- **DESCRIPTION OF THE TASK**
Of all the lines in this material, how many have the word "arrays"? Give only the number.

= Beginning of Section =

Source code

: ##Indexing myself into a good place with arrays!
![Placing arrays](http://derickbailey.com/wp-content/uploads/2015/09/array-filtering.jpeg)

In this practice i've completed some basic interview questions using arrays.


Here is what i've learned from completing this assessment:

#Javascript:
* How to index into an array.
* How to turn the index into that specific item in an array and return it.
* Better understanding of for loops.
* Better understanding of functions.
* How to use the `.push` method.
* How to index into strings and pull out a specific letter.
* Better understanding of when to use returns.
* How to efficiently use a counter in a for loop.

= End of Section =
= Beginning of Section =

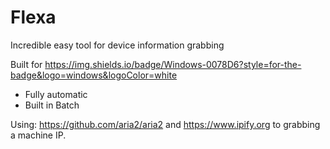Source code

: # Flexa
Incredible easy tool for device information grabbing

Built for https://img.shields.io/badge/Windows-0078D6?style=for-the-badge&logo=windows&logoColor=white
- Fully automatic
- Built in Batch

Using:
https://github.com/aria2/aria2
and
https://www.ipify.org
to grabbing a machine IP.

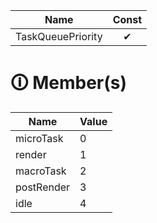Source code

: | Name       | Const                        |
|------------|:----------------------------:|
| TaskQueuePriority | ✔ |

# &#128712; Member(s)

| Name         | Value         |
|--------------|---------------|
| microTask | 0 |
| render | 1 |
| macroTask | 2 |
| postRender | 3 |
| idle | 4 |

= End of Section =

- **ANSWER FOR THIS EXERCISE**
3